Daya Baterai HP Cepat Habis? Inilah Tips Mengisi Baterai Gadget agar Tahan Lama

Tips Mengisi Baterai Gadget agar Tahan Lama

Gadget merupakan sebuah elektronik yang digunakan hampir di semua lini dengan berbagai kebutuhan. Dari tahun ke tahun selalu ada tipe baru yang keluar dengan varian harga yang terjangkau. Anda bisa mendapatkannya dengan murah dan cepat. Tidak hanya dijual secara offline, tetapi juga online.

Berbagai jenis aksesoris pun hadir sesuai dengan kebutuhan. Mengingat hampir semua aktivitas hari ini yang tidak bisa lepas dari barang elektronik ini, Anda perlu menjaga ketahanan baterai agar tidak mudah bocor.

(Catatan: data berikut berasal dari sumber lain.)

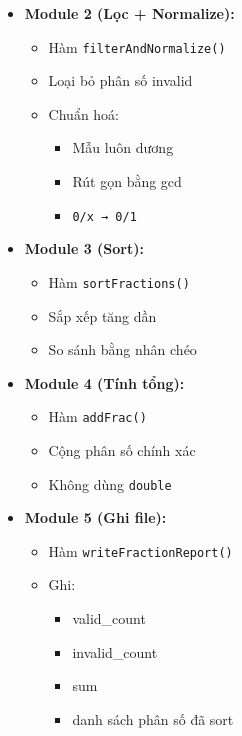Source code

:\begin{itemize}
\begin{itemize}
        \item \textbf{Module 2 (Lọc + Normalize):}

        \begin{itemize}
            \item Hàm \texttt{filterAndNormalize()}
            \item Loại bỏ phân số invalid
            \item Chuẩn hoá:
            \begin{itemize}
                \item Mẫu luôn dương
                \item Rút gọn bằng gcd
                \item \texttt{0/x → 0/1}
            \end{itemize}
        \end{itemize}

        \item \textbf{Module 3 (Sort):}

        \begin{itemize}
            \item Hàm \texttt{sortFractions()}
            \item Sắp xếp tăng dần
            \item So sánh bằng nhân chéo
        \end{itemize}

        \item \textbf{Module 4 (Tính tổng):}

        \begin{itemize}
            \item Hàm \texttt{addFrac()}
            \item Cộng phân số chính xác
            \item Không dùng \texttt{double}
        \end{itemize}

        \item \textbf{Module 5 (Ghi file):}

        \begin{itemize}
            \item Hàm \texttt{writeFractionReport()}
            \item Ghi:
            \begin{itemize}
                \item valid\_count
                \item invalid\_count
                \item sum
                \item danh sách phân số đã sort
            \end{itemize}
        \end{itemize}


\end{itemize}
\end{itemize}
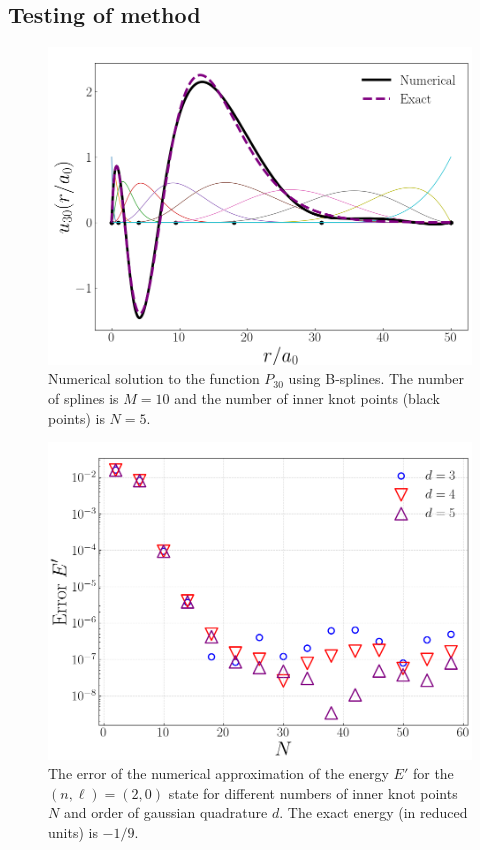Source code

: \documentclass[twocolumn]{article}
\begin{document}
\begin{large}
\subsection*{Testing of method}
\begin{figure}[t!]
    \includegraphics[scale=0.35]{u20_splines.png}
    \caption{Numerical solution to the function $P_{30}$ using B-splines. The number of splines is $M=10$ and the number of inner knot points (black points) is $N=5$.}
    \label{27apr2045}
\end{figure}
\begin{figure}[h]
    \includegraphics[scale=0.35]{errorE_2.png}
    \caption{The error of the numerical approximation of the energy $E'$ for the $(n,\ell)=(2,0)$ state for different numbers of inner knot points $N$ and order of gaussian quadrature $d$. The exact energy (in reduced units) is $-1/9$.}

\end{figure}
\end{large}
\end{document}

Tips Mengisi Baterai Gadget agar Tahan Lama

Ini tips mengisi baterai agar tahan lama yang bisa diterapkan secara mudah.

1. Charger Asli
Gunakan charger yang asli sangat melakukan pengisian baterai. Ini agar volt dan arus yang digunakan sesuai dengan kebutuhan. Jika Anda menggunakan sembarangan charger untuk pengisian baterai, maka akan mendapatkan risiko buruk pada baterainya. Jika terjadi kerusakan pada charger bawaan, belilah pengganti dengan kapasitas volt dan arus yang sama agar ketahanan baterai tidak terpengaruh.

2. Volume Pengisian
Saat melakukan pengisian baterai jangan dilakukan sampai 100% karena dapat membuat baterai cepat rusak. Cukup lakukan pengisian baterai kurang dari 100%, misalnya 90-95% maksimal. Saat akan melakukan pengisian baterai juga tidak boleh menunggu gadget sampai mati total.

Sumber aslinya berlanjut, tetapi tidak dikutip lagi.